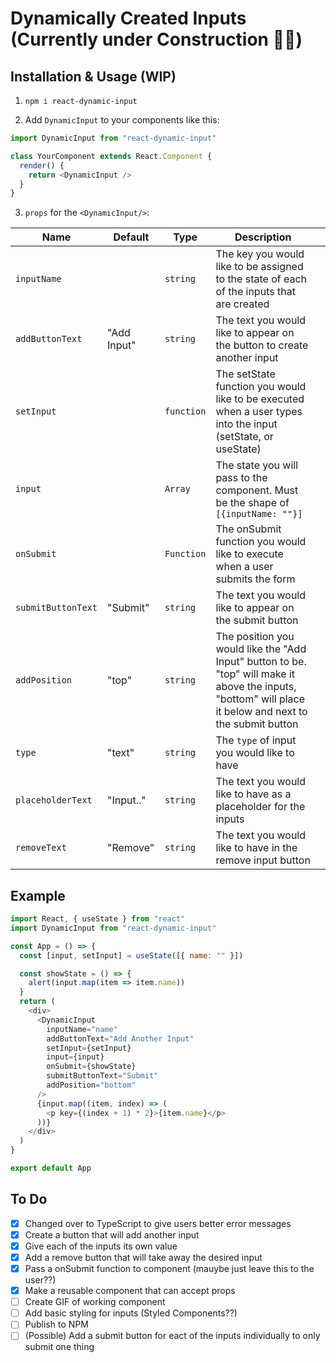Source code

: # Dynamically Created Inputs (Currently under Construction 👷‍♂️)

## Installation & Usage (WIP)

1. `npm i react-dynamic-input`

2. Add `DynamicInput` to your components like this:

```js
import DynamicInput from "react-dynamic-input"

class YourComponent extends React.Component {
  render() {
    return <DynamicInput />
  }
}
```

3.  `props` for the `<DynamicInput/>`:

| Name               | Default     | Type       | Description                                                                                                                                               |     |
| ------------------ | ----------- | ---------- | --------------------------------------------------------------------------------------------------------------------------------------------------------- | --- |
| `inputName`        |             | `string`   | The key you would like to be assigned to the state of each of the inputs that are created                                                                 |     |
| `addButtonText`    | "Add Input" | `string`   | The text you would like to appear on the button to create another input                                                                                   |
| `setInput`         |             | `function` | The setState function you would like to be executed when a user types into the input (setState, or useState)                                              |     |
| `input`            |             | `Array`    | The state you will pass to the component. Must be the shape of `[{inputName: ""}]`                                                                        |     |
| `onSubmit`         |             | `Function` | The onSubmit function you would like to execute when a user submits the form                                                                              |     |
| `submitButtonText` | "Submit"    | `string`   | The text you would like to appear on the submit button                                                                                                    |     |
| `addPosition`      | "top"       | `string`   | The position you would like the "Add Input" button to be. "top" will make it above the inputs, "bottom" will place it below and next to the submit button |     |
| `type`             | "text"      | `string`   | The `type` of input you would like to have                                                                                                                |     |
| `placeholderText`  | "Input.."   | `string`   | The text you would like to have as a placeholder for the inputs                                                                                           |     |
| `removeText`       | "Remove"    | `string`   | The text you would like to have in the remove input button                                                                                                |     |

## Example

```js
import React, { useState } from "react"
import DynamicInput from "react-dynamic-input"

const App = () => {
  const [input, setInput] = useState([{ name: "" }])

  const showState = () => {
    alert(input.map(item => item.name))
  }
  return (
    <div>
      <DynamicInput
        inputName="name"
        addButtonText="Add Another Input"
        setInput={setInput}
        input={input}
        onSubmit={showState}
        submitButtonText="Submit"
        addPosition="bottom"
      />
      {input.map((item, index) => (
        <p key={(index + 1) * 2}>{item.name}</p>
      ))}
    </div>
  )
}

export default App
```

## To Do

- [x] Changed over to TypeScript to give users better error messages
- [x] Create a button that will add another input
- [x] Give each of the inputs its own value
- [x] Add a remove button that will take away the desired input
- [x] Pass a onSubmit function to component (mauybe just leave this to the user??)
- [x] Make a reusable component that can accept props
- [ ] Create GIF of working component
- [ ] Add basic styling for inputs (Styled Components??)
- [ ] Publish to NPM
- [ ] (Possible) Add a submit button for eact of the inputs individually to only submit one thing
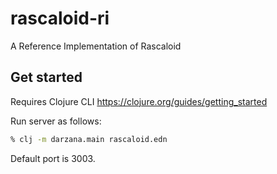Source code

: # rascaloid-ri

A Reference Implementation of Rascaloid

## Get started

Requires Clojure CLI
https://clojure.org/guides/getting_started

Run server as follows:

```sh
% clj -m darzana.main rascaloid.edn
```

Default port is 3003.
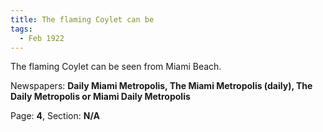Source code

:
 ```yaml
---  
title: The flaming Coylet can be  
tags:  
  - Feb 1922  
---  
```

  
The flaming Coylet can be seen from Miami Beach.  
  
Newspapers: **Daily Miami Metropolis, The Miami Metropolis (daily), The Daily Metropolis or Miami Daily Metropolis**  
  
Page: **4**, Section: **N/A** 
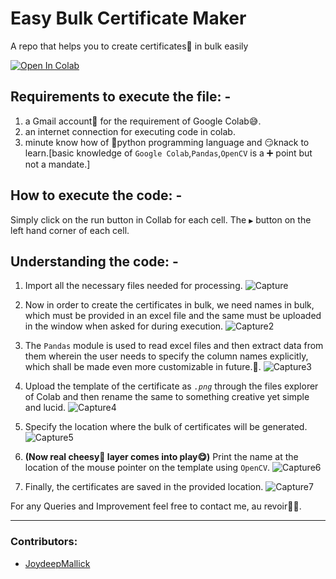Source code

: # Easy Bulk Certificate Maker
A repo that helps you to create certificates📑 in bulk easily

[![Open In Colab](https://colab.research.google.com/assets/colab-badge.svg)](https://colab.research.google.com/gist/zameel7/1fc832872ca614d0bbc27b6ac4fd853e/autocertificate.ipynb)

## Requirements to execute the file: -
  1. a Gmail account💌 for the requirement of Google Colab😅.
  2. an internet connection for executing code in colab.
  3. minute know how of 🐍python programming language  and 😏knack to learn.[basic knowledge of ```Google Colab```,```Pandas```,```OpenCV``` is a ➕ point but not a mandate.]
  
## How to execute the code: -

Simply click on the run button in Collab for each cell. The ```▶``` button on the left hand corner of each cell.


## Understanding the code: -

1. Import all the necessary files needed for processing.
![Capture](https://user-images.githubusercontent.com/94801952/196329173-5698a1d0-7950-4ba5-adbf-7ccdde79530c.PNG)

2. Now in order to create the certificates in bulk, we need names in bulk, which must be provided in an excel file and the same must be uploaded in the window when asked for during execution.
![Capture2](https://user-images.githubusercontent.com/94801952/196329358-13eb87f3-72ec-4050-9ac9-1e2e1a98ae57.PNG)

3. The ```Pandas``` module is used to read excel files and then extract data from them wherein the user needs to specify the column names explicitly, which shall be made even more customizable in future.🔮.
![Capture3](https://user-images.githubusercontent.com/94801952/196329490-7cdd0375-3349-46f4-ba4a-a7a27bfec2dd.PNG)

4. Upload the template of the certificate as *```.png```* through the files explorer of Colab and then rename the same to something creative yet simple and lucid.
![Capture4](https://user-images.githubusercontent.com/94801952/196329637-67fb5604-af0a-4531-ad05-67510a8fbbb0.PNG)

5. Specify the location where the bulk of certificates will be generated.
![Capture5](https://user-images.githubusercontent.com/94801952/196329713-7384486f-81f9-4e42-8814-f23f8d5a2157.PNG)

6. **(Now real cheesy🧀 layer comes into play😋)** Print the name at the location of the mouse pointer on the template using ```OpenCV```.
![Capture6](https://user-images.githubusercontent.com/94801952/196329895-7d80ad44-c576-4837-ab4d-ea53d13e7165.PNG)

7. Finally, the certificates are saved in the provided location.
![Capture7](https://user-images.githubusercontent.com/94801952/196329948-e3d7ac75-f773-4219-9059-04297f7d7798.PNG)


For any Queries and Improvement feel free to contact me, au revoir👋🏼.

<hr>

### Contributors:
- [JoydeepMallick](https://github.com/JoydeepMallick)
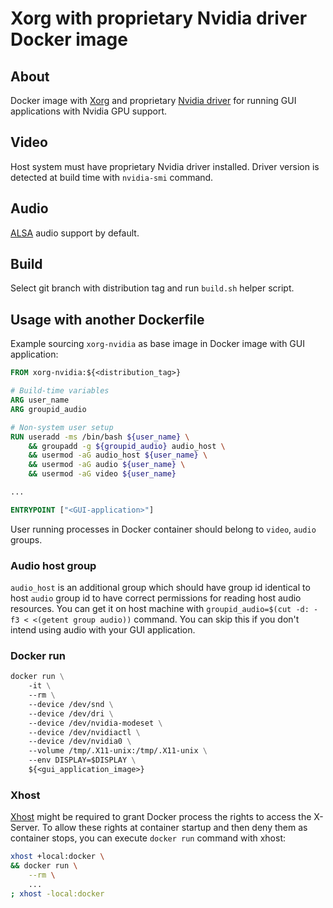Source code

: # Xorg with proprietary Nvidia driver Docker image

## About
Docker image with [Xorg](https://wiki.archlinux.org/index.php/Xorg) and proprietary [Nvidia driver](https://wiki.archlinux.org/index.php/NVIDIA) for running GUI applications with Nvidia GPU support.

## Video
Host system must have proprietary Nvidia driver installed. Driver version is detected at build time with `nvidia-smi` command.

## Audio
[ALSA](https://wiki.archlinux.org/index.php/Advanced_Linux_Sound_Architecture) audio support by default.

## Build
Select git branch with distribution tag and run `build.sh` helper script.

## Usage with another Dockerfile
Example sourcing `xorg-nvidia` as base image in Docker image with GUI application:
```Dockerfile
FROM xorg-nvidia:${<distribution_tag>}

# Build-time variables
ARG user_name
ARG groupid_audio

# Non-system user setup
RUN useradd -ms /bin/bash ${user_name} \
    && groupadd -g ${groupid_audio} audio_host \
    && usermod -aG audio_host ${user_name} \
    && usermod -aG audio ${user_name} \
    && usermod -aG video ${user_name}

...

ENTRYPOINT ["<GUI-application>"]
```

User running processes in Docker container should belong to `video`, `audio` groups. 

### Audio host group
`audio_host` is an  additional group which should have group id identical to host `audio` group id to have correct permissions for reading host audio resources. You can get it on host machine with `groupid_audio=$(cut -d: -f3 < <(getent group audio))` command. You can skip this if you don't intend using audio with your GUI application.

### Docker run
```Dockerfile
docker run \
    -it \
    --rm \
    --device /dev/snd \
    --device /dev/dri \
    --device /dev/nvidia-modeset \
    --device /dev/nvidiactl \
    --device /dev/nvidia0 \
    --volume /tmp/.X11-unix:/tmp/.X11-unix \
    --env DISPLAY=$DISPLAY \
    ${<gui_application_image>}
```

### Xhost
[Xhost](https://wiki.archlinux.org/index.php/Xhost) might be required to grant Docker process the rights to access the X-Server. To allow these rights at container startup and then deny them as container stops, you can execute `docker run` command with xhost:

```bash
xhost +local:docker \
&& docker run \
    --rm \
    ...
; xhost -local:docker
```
* * *
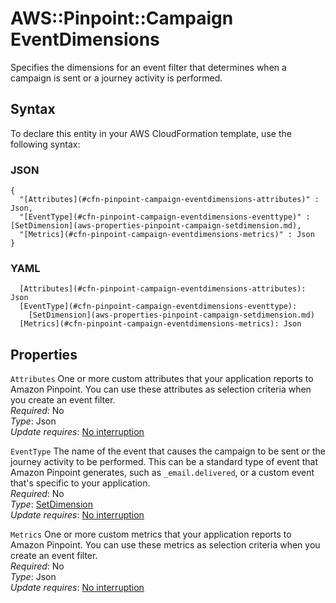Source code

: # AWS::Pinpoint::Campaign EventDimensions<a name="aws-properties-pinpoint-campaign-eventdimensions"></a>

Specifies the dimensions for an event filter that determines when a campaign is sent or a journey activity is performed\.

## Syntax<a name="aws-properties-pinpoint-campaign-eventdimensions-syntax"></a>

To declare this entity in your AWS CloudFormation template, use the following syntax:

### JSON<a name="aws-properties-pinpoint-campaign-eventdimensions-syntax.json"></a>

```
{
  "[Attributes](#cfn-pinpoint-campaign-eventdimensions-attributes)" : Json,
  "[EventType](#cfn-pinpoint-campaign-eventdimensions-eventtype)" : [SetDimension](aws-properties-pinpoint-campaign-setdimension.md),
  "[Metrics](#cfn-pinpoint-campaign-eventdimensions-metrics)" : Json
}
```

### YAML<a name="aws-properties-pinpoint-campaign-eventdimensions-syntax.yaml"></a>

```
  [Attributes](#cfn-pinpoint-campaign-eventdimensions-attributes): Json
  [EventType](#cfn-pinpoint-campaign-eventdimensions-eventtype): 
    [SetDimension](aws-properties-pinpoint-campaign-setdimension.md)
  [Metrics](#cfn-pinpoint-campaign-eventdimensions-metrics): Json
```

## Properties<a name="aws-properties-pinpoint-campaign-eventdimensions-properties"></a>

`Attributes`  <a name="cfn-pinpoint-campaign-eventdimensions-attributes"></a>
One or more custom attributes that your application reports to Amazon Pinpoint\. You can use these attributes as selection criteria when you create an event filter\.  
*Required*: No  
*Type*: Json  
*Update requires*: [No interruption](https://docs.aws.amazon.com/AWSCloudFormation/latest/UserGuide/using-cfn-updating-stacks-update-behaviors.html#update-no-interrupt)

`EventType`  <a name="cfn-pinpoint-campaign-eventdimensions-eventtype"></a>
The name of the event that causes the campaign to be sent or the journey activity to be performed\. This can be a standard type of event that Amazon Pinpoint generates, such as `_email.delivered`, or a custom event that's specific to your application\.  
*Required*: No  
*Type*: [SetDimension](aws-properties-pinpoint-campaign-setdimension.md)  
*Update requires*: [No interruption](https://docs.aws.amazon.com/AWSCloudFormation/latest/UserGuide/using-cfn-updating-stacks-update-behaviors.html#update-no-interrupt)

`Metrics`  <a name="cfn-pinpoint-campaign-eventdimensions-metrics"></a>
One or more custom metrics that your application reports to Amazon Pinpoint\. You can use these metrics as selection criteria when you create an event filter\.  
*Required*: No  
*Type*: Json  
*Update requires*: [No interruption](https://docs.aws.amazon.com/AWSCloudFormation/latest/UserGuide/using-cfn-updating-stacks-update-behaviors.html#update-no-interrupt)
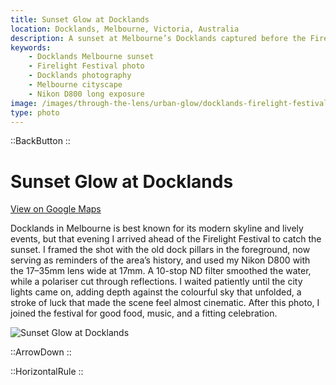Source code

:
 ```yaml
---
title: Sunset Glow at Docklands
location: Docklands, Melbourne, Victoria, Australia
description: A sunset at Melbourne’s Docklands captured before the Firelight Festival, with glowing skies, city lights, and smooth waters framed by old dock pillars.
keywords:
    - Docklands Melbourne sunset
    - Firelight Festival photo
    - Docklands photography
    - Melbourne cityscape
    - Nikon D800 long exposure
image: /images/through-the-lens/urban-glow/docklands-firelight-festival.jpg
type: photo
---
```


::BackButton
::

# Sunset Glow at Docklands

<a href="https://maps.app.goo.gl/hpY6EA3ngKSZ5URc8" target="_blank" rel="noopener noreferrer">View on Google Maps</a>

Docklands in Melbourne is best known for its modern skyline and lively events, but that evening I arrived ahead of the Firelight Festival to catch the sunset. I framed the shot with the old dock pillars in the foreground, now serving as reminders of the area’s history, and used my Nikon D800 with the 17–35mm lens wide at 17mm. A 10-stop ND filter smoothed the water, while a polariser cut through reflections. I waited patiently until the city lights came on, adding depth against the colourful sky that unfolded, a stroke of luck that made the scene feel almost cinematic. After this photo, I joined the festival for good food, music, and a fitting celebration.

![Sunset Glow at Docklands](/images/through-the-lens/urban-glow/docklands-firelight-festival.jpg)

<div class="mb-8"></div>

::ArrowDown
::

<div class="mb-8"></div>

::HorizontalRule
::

**TASK INSTRUCTIONS**
Scan the material above. Copy each line that holds the word "metrics".

**RESPONSE AREA**
  "[Metrics](#cfn-pinpoint-campaign-eventdimensions-metrics)" : Json
  [Metrics](#cfn-pinpoint-campaign-eventdimensions-metrics): Json
`Metrics`  <a name="cfn-pinpoint-campaign-eventdimensions-metrics"></a>
One or more custom metrics that your application reports to Amazon Pinpoint\. You can use these metrics as selection criteria when you create an event filter\.  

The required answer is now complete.